Santo, Vanuatu, 23 September to 2 October 2006.

To get an idea of the dive sites and depths listed in this document, please refer to

Saturday, 23rd September.
The day finally arrived. 23 September, the day Shane and I were to head to Vanuatu for 9 days, 7 of them underwater. Dad picked us up from my place at 6:30AM and drove us to the Brisbane International airport. Our flight wasn't until 10:30AM, but we checked in and headed for the duty free shopping area.

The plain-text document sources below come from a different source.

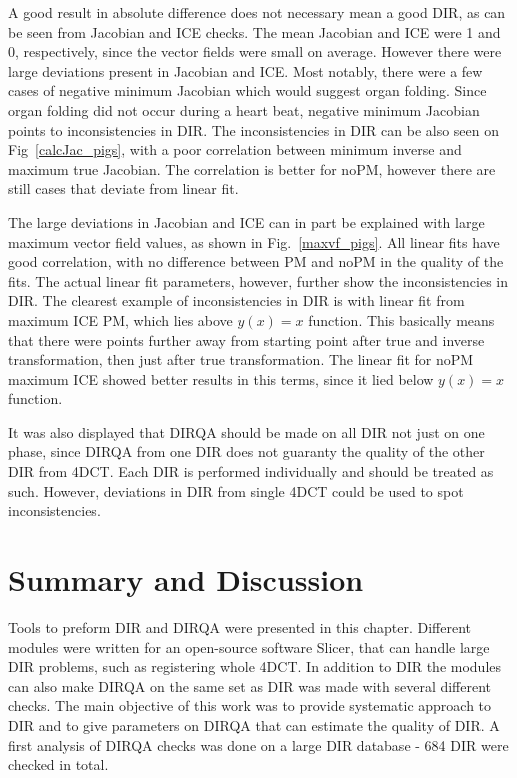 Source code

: \documentclass[type=dr, dr=rernat, accentcolor=tud7b,colorbacktitle, bigchapter, openright, twoside, 12pt ]{tudthesis}
\begin{document}
A good result in absolute difference does not necessary mean a good DIR, as can be seen from Jacobian and ICE checks. The mean Jacobian and ICE were 1 and 0, respectively, since the
vector fields were small on average. However there were large deviations present in Jacobian and ICE. Most notably, there were a few cases of negative minimum Jacobian which would suggest 
organ folding. Since organ folding did not occur during a heart beat, negative minimum Jacobian points to inconsistencies in DIR. The inconsistencies in DIR can be also seen on Fig~\ref{calcJac_pigs},
with a poor correlation between minimum inverse and maximum true Jacobian. The correlation is better for noPM, however there are still cases that deviate from linear fit.

The large deviations in Jacobian and ICE can in part be explained with large maximum vector field values, as shown in Fig.~\ref{maxvf_pigs}. All linear fits have good correlation, with no
difference between PM and noPM in the quality of the fits. The actual linear fit parameters, however, further show the inconsistencies in DIR. The clearest example of inconsistencies in
DIR is with linear fit from maximum ICE PM, which lies above $y(x)=x$ function. This basically means that there were points further away from starting point after true and inverse transformation, 
then just after true transformation. The linear fit for noPM maximum ICE showed better results in this terms, since it lied below $y(x)=x$ function.

It was also displayed that DIRQA should be made on all DIR not just on one phase, since DIRQA from one DIR does not guaranty the quality of the other DIR from 4DCT. Each DIR is performed individually and should be treated as such. However, deviations in DIR from single 4DCT could be used to
spot inconsistencies.




\section{Summary and Discussion}
\label{Summary}

Tools to preform DIR and DIRQA were presented in this chapter. Different modules were written for an open-source software Slicer, that can handle large DIR problems, such as registering whole 4DCT. In addition to DIR the modules can also make DIRQA on the same set as DIR was made with several different
checks. The main objective of this work was to provide systematic approach to DIR and to give parameters on DIRQA that can estimate the quality of DIR. A first analysis of DIRQA checks was done on a large DIR database - 684 DIR were checked in total.
\end{document}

After looking out for something to buy (just so I can say I bought something duty free..), I found nothing that I needed, so we went and had a small pizza for breakfast.

Closer to the time we were scheduled to leave, we headed down to gate 78. Sitting there, minding our own business, I struck up a conversation with a rather attractive young lady named Nikita. A teacher from the Northern Territory, she was on her way to Vanuatu to visit family and friends. At 10:00, it was time to board. We took our assigned seats in 6A and 6B, hoping that nobody would be sitting in 6C, so we could spread out. YAY! When it came time to close the door, 6C was still empty, what luck.. So Shane moved into 6C and we relaxed.

As we climbed to cruising altitude, I watched the shoreline of Australia pass under the plane and over open water. Now, this trip for me is a big thing as since we moved to Australia from the USA in 1970, I have not been outside the country. I put on my brand new Sansa 1 GB MP3 player and settled back into the seat for the 2 3/4 hour flight to Vanuatu. When we landed in Port Vila, we walked the short 100 meters from the international to the domestic airport. After checking in and paying our 200 vatu (AUS$2.40), we sat on one of the chairs and waited the 2 hours till the plane to Santo.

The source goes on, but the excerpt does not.